Dollar bills are nothing more than fiat currency, meaning they have value because a government says they are valuable—not because of any inherent scarcity or natural value.
Gold, on the other hand, has an inherent and natural value based on the market, while dollar bills rely solely on the faith of the users and government manipulation to maintain their value.
Money is historically characterized by five attributes: scarcity (limited supply), durability (resilient material), portability (easy transportation), fungibility (uniform value), and divisibility (can be broken into fractions).

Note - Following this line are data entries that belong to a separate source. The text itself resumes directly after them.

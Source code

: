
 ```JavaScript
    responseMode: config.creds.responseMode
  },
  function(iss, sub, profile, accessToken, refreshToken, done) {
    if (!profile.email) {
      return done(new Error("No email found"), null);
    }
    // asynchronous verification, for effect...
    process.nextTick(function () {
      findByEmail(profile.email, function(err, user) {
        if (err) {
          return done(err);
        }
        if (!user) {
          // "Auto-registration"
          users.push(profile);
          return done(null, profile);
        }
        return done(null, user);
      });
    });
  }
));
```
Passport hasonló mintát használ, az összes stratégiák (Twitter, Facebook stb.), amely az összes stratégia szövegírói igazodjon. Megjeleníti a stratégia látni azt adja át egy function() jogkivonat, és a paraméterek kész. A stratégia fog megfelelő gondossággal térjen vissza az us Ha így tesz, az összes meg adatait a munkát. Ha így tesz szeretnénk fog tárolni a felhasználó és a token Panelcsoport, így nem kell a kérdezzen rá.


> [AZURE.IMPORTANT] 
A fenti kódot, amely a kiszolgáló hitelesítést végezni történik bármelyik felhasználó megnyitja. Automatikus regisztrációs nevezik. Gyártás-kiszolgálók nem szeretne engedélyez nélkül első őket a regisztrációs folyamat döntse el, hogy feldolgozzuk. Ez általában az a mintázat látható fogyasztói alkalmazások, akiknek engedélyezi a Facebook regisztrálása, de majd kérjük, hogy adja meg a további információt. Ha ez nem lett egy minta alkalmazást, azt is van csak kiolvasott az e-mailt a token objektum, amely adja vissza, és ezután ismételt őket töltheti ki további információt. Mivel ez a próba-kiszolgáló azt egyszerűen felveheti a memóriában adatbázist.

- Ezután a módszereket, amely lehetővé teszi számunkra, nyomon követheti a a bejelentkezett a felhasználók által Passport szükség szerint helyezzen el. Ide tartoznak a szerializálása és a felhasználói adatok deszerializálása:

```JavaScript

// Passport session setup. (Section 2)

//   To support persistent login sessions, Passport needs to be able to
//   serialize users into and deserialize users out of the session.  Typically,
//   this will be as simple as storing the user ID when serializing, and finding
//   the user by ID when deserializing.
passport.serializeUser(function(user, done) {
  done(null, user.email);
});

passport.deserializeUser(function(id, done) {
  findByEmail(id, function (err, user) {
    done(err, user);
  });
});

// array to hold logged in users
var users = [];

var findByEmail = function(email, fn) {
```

Gold and silver have maintained their status as genuine money for countless years, and this remains true even today. They have all the aforementioned characteristics. However, the currency we commonly carry in our wallets is not real money. It is instead a fiat currency that is created by the federal government and the Federal Reserve, essentially out of nothing. It is close to containing all the attributes, but the more that is printed, the less scarcity it holds.
You see, a fiat monetary system means a system of money that isn’t backed by anything except the faith of the people.
Today this system is breaking down as the people, banks, and governments holding the dollars are losing confidence in the reckless spending of bloated governments.
A question to ask is, do you think the United States government is going to suddenly, magically, balance its budget? Or, is it more likely that Congress and the White House will continue to drive multi-trillion-dollar deficits for years to come, so politicians can stay in power?
The fact is, if the politicians keep spending more than they have, that means more borrowing. And more borrowing means more printing of U.S. dollars.
The more U.S. dollars in print, the less buying power each individual dollar will have. It's simple math, really: as the dollar drops in value, gold, and silver expand their purchasing power, as they've always done.
This begs the question: Would you rather hold onto a currency that erodes your purchasing power in 3, 4, 5 years or one that protects it and retains its worth?